START DATA TO USE
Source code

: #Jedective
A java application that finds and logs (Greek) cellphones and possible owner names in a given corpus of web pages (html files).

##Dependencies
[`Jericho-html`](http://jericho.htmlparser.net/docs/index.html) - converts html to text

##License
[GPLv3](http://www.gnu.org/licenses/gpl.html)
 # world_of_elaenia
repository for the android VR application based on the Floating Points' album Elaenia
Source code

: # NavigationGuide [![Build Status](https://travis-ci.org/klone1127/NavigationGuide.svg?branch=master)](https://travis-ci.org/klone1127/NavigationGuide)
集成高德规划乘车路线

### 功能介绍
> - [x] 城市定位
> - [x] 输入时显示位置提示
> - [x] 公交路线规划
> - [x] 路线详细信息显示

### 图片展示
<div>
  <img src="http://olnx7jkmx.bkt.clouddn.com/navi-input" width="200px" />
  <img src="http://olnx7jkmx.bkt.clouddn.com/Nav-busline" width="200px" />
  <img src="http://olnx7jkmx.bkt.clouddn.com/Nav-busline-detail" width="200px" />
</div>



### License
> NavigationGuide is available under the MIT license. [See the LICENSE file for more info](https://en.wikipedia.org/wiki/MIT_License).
END DATA TO USE
START DATA TO USE
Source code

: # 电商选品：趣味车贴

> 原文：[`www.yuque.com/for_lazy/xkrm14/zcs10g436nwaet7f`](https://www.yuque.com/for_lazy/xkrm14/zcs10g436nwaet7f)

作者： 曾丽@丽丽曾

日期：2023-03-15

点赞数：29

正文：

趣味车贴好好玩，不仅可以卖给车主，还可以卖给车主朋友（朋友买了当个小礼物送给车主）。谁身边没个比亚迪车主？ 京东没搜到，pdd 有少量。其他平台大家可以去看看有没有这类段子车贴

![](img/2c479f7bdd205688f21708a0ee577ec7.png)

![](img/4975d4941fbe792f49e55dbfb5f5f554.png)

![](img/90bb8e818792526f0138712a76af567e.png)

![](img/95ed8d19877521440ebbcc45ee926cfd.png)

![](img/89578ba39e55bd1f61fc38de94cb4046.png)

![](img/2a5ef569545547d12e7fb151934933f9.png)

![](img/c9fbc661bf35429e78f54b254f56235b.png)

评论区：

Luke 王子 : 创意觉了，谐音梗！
END DATA TO USE
START DATA TO USE
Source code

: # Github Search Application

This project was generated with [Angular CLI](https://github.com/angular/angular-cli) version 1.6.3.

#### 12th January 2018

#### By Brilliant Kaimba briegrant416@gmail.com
END DATA TO USE
**WHAT IS REQUIRED:**
Return every line of the preceding records in which the word "busline" appears.

**YOUR SOLUTION:**
  <img src="http://olnx7jkmx.bkt.clouddn.com/Nav-busline" width="200px" />
  <img src="http://olnx7jkmx.bkt.clouddn.com/Nav-busline-detail" width="200px" />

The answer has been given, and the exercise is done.